▸ **GIVEN RECORDS**
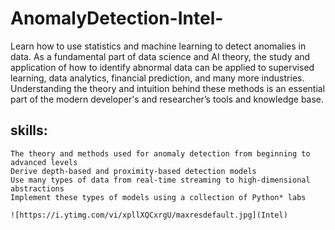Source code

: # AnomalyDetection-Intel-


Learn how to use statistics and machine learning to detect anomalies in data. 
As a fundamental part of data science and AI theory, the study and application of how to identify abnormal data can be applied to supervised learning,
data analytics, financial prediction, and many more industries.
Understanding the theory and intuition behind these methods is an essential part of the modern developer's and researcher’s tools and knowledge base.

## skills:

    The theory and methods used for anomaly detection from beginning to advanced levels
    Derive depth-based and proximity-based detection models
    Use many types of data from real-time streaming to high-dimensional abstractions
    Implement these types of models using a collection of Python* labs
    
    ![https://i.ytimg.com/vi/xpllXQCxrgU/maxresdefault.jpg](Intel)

...

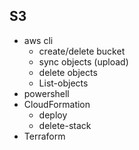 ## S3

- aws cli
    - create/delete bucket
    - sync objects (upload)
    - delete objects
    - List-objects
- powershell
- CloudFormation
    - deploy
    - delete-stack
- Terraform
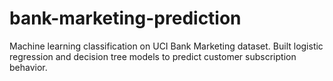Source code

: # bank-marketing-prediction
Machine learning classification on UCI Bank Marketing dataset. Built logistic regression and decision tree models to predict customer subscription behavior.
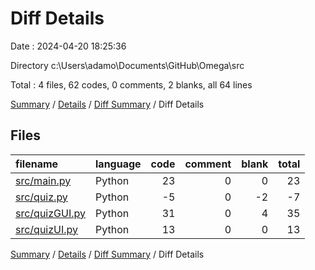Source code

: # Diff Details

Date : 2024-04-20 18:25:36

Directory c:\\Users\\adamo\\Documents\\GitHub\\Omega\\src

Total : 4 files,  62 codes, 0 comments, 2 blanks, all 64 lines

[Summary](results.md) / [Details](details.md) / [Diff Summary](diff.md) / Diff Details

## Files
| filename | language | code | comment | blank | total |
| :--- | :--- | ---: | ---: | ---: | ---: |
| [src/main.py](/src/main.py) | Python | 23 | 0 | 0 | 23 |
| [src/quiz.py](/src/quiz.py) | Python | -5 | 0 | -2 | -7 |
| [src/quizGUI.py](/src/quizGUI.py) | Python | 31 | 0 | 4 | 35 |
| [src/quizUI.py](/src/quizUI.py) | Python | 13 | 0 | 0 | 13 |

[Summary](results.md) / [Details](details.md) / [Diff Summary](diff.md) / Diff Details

* * *

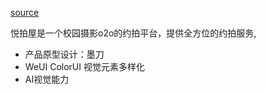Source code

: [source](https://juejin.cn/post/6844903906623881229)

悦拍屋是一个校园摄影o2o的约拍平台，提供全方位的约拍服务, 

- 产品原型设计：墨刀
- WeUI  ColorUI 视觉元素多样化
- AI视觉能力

▸ **REQUIRED WORK**
Every line that holds the string "part" must be copied from the records above.

▸ **TASK ANSWER**
As a fundamental part of data science and AI theory, the study and application of how to identify abnormal data can be applied to supervised learning,
Understanding the theory and intuition behind these methods is an essential part of the modern developer's and researcher’s tools and knowledge base.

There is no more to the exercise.